60 ans après, la Vérité est partiellement en marche. Cependant, la France n’a toujours pas reconnu sa responsabilité dans les guerres coloniales qu’elle a menées – en particulier la Guerre d’Algérie – non plus que dans le cortège de drames et d’horreurs qu’elles ont entraînés, comme ce crime d’État que constitue le 17 octobre 1961. Le 17 octobre 2012, le Président de la République (François Hollande) avait certes fait un premier pas important, en déclarant : « Le 17 octobre 1961, des Algériens qui manifestaient pour le droit à l’indépendance ont été tués lors d’une sanglante répression. La République reconnaît avec lucidité ces faits. Cinquante et un ans après cette tragédie, je rends hommage à la mémoire des victimes. » Mais le terme de crime n’est pas repris, et la responsabilité, sous entendue, n’est pas clairement définie. Nous demandons une parole claire aux autorités de la République, au moment où certains osent encore aujourd’hui continuer à parler des « bienfaits de la colonisation », à célébrer le putsch des généraux à Alger contre la République, à « honorer » les criminels de l’OAS.
Dans ce domaine, il est donc nécessaire que des mesures significatives soient prises :
- Que la lumière soit faite sur les soi-disant « retours vers leurs douars d’origine » des Algériens survivants du 17 octobre envoyés en fait dans des camps de la mort de l’Algérie coloniale.
- Que la création d’un lieu de mémoire voué à cet événement, demandée dans la résolution votée par le Sénat en octobre 2012 qui reconnaissait elle aussi ce massacre, soit rapidement mise en œuvre par les autorités de l’État, de la Ville de Paris et la Région Île-de-France.

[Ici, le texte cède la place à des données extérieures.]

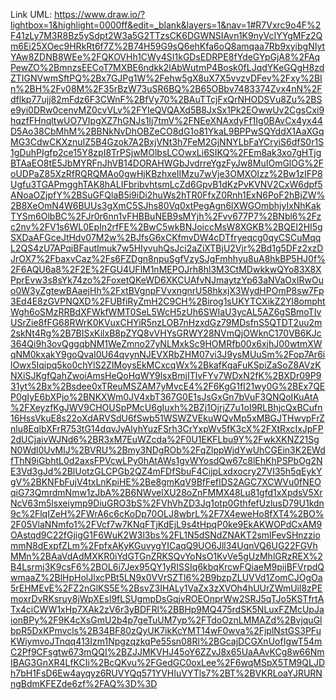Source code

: Link UML: https://www.draw.io/?lightbox=1&highlight=0000ff&edit=_blank&layers=1&nav=1#R7Vxrc9o4F%2F41zLy7M3R8Bz5ySdpt2W3a5G2TTzsCK6DGWNSIAvn1K9nyVcIYYgMFz2Qm6Ei25XOec9HRkRt6f7Z%2B74H59G9sQ6ehKfa6oQ8amqaa7Rb9xyibgNIytYAw8ZDNB8WEe%2FQKOVHh1CWy4SI1kGDsEDRPE8fYdeGYpGjA8%2FAqPewZO%2BmnzsEECoT7MXBE6ndkk2lAbWutmP4Bosk0fLJqdYKeGQgH8zdZTIGNVwmSftPQ%2Bx7GJPg1W%2Fehw5gX8uX7X5vvzvDFev%2Fxy%2BIn%2BH%2Fv08M%2F35rBzW73uSR6BQ%2B65OBbv7483374Zvx4nN%2Fdflkp77ujj82mFdz6F3CWnF%2BfVy70%2BAuTTcjFxQrNHODSVu8Zu%2BSe9yi0DRw0cenvMZ0cvVLv%2FYIeQVQAXd5B8JxSx1Pk2EOwwUv2CgsCxi9hqzfFHnqltwUO7VIpgXZ7hGNJs1Ij7tmV%2FNEeXNAxdyFf1Ig0BAvCx4yx44D5Ao38CbMhM%2BBNkNvDhOBZeCO8dG1o81YkaL9BPPwSQYddX1AaXGqMG3CdwCKXznuIZ5B4Gzok7A2BxjVNt3h7FeM2GjNNYLbFaYCryiS6dfS0r1S1gDuhPIgfp2ce15Y8zpI8TrPSjwMOlbsLCOwxLi6SIKQ%2FEm8ak3xo7gHTjgBTAaEO8tE5JbMYRFnJhVB14DORAHWGbJvdrreYgzFyJw8MuIOmGlOG%2FoUDPaZ85XzRfRQRQMAo0gwHjKBzhxeIIMzu7wVje3OMXOIzz%2Bw1zIFP8Ugfu3TGAPmgghTAK8hALIFbribvhtsmLcZd6GpvB1dKzPvKVNV2CxW6dpf5ANoaOZjpfY%2BSuGFQlaB5i9iDi2huWs2hTR0FfxZ0Rnh1ExN6PoF2hBjZW%2B8XeOmN4W6BUUs3gXmC5SJhs80Vq0xtPegAgn6lXWGOmbhjyIxNhKakTYSm6OlbBC%2FJr0r6nn1vFHBBuNEB9sMYjh%2Fvv677P7%2BNbl6%2Fzc2nv%2FV1s6WL0EpIn2rfFE%2BwC5wkBNJoiccMsW8XGKB%2BQEI2HI5gSXDaAFGceJtHdv07M2w%2BJfsG6xCKfmvDW4cDTfryeqcg0qyCSCuMqqL2QS4zU7APqiBFautImuk7w5HIyvuhQsJci2aZiXTBjU2Vjr%2Bd1g5DFz2xzDJrOX7%2FbaxvCaz%2Fs6FZDgn8npuSgfVzySJgFmhhyu8uA8hkBP5HJ0f%2F6AQU6a8%2F2E%2FGU4UFlM1nMEPOJrh8hl3M3CtMDwkkwQYo83X8XPprEvw3s8sYk74zo%2FoxetQKeWD6XKCUAfvNJmaytzYp63aNVaOxIRwOuo0W3yZgtewBAaejHh%2FxtBVgnpFVvxngnrU58hkxjX3WydHPOmP8sw7Fp3Ed4E8zGVPNQXD%2FUBfiRyZmH2C9CH%2Birog1sUKYTCXikZ2Yl8omphtWgh6oSMzRRBdXFWkfWMT0SeL5WcH5zUh6SWIaU3ycAL5AZ6gSBmoTIvUSrZie8fFG68RWrK0KVuxCHYiR5nzLOB7nHzxdGz79MDsfnS5QTDT2uu2m2skNt4Rg%2B7BISxKilxB8pZYQ8vVHYsGRWY28NVmQjOWknC170VB6KJc364Qi9h3ovQggqbNM1WeZmno27yNLMxkSc9HOMRfb00x6xjhJ00wtmXWqNM0kxakY9goQvaI0U64qvynNJEVXRbZHM07vi3J9ysMUuSm%2Fop7Ar6ilOwx5Iqipq5ko0chYlS2ZIMoysEkMCxcqWx%2BkafKgaFuKSpiZaSoZ8AVzKNXiSJKgfQahZwoiAmsHeQoHqWY9lsxBmjITlvFYv7WDxN2fK%2BXDr09P931yt%2Bx%2Bsdee0xTReuMSZAM7yMvcE4%2F6KgG1fI21wy0G%2BEx7QEP0gIyE6bXPjo%2BNKXWm0JV4xbT367G0E1sJsGxGn7bVuF3QNQoIKuAtA%2FXeyzfKgJWV9CHOUSpPMcU6gIuxh%2BZj1OjrjZ7u1oI9RLBhjcQxBCufn16HssVkuE8s22oXdARVSdU6fSwb51WSWZVEkuWQvMp5xMBGJTHwvpFrZnlu8EqlbXFrR753tG14dqvJyAlyhYuzFSrh3CrYxpWv5fK3cX%2FXtRxcIxJpFP2dUCjaivWJNd6%2BR3xM7EuWZcda%2F0U1EKFLbu9Y%2FwkXKNZ21SgN0Wdl0UvMlJ%2BVRU%2Bmy3NDgROb%2FqZlppWjdYwUhCGEin3K2EWdfThN9iGbhtL0d2axsFPVcwLPy0hAtAWs1gvWYosdQw67c8lEhKhPSPbOg2NE3Vd3gJd%2BlUotzGLCPGb2QZ4mFDfSbuF4CijpLxdxocry27VI35h5qEykYgV%2BKNFbFujV4txLnKpiHE%2Be8gmKqV9BfFefIDS2AGC7XCWVu0fNEOqiG73QmrdmNmw1zJbA%2B6NWvelXU28oZnFMMX48Lu81gfd1xXpdsV5XrNcV63m5lsxeiymp9DiuGRO3bS%2FVhVhZD3Jq1otp0GthfefUzlusD79U1kdn9c%2FlqIZeH%2FWrA6c6cKoDp70OLJ8wbrL%2F7X4eweHo8fXT4%2BO%2F05VlaNNmfo1%2FVcf7w7KNqFTjKdEjL9s4tHpqP0ke9EkAKWOPdCxAM9OAstqd9C22fGjigG1F6WuK2W3l3bs%2FL1N5dSNdZNAKT2smlFevSHnzziommN8dExpfZLm%2FpfxAKyKGuvygYICaqQ9UO6Jll34UqnVQ6UG22FGVhMMn%2BAaVdAdMXKR0iYdGTGnZRKSQvYoNsO1KvVe5gUzMhlGRzREX%2B4Lsrmj3K9csF6%2BOL6i7Jex95QY1yRISSIq6kbqKrcwFQiaeM9pijBFVrpdQwmaaZ%2BlHpHolJlxcPBt5LN9x0VVrSZTl6%2B9bzpZLUVVd1ZomCJOgOa5rEHMEvE%2FZ2nGlKS5E%2BsvZ3IHALy1VaZx3zXVOh4hUUrZWmUil8zPEmoxrDvRKsruy8jWpXEsI9fLSUgmpDsGqjvROEOnprWw2SRJ5qTJo5KSTfrtATx4ciCWW1xHp7XAk2zV6r3yBDFRl%2BBHp9MQ475rdSK5NLuxFZMcUpJaionBPy%2F9K4cXsGmU2b4p7geTuUM7yp%2FTdoOznLMMAZd%2BvjquGlbpR5DxKPmvcls%2B34BF80zQyUK7ikKcYMT14wF0wva%2FjplNstGS3PFuKWiymvoJTnqq413Izm1NpgzqzkqPe55sn08Rl%2BGcajDCGXnUofIgwT54mC2Pf9CFsgtw673mQQI%2BZJJMKVHJ45oY6ZZvJ8x65UaAAvKCg8w66NmIBAG3GnXR4LfKCIi%2BcQKvu%2FGedGC0oxLee%2F6wqMSpX5TM9QLJDh7bH1FsD6Ew4ayqyz6RUVYQq571YVHIuVYTls7%2BT%2BVKRLoaYJRURNngBdmKFEZde6zf%2FAQ%3D%3D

- Pour être fidèles à leur mission scientifique, les historiens ont besoin de pouvoir accéder librement aux archives, échapper aux contrôles des pouvoirs ou des groupes de pression et travailler ensemble, avec leurs collègues algériens
- La vérité doit être dite sur l’organisation criminelle de l’OAS que certains au sein de la droite et extrême droite politique veulent réhabiliter.
- Faute d’une telle reconnaissance, le système de ce type de violence policière se reproduit.
Ce n’est qu’à ce prix que pourra disparaître la séquelle la plus grave de la Guerre d’Algérie, à savoir le racisme, l’islamophobie et les discriminations dont sont victimes aujourd’hui nombre de citoyennes et citoyens, ressortissants d’origine maghrébine ou des anciennes colonies, y compris sous la forme de violences policières récurrentes, parfois meurtrières.
On ne construit pas la démocratie sur des mensonges et des occultations. Après plus d’un demi-siècle, il est temps :
- Que le Président de la République, au nom de la France, confirme, par un geste fort, la reconnaissance et la condamnation de ce crime d’État. Comme il l’a fait en septembre 2018 pour l’assassinat de Maurice Audin, et en mars 2021 pour celui de maître Ali Boumendjel par l’armée française et pour l’existence d’un système de torture généralisé. Cette reconnaissance doit s’étendre aux milliers d’Algériens qui en ont été victimes (voir le site www.1000autres.org)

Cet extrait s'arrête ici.